Wren returns the wave from Dr Horrible's ginger cousin, Dain, with a plastic smile plastered over her face, and then she grabs her friend's hand and drags her in a corner behind a giant vase with some poofy purple flowers.
"I'm not ready to face all of them!" Wren starts pulling at her coiffured curls. "I'm OK with Killian, he's cool. I'm OK with Phil of course, his bride is nice, and we got sloshed together couple times. And the footie team are my mates. And I'm even mentally - sort of - prepared for Dr Horrible and his Cruella De Ville, but not Bill! That's just too much!"
"God, Wren, you have so much to learn in the world of casual shag, you depress me!" Thea rolls her eyes. "It's called ripping the plaster. Go straight to him now and make it un-awkward. Set the rules of engagement. This way you can enjoy the do and find someone new. Speaking of..."
Thea licks her lips and floats away, her hips moving seductively under a pink lace dress, towards an unsuspecting bloke sipping a martini at the closest table. It's Dwalinson, the footie team forward, and Wren wishes them luck. They both will need it.
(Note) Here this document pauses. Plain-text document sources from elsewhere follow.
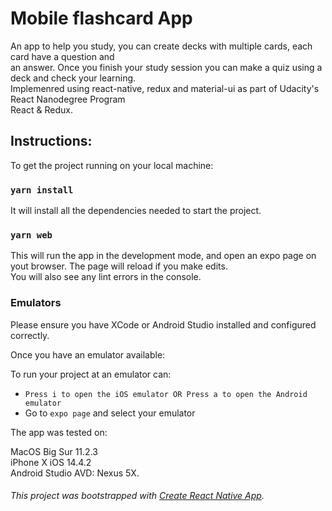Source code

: # Mobile flashcard App

An app to help you study, you can create decks with multiple cards, each card have a question and \
an answer. Once you finish your study session you can make a quiz using a deck and check your learning. \
Implemenred using react-native, redux and material-ui as part of Udacity's React Nanodegree Program \
React & Redux.

## Instructions:

To get the project running on your local machine:

### `yarn install`

It will install all the dependencies needed to start the project.

### `yarn web`

This will run the app in the development mode, and open an expo page on yout browser.
The page will reload if you make edits.\
You will also see any lint errors in the console.

### Emulators
Please ensure you have XCode or Android Studio installed and configured correctly.

Once you have an emulator available:

To run your project at an emulator can:

- `
    Press i to open the iOS emulator OR
    Press a to open the Android emulator
    `
- Go to `expo page` and select your emulator

The app was tested on:

MacOS Big Sur 11.2.3 \
iPhone X iOS 14.4.2 \
Android Studio AVD: Nexus 5X.

###### This project was bootstrapped with [Create React Native App](https://github.com/expo/create-react-native-app).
Wren lingers behind the vase for a mo - watching Thea on a pull seriously requires David Attenborough's voiceover - and then she inhales sharply and marches towards Bill Baggins, the tax preparer, and the owner of an excellent Bedmonkey mattress.
"Hi, Wren!" he cheerfully greets her, and Wren immediately feels better. Phew, bless his non-judgy attitude. And bless the men who remember that one off implies only one instance of - getting - off. Well, they had three, but you get the point!
"Hi!" She smiles to him. "Bride or groom?"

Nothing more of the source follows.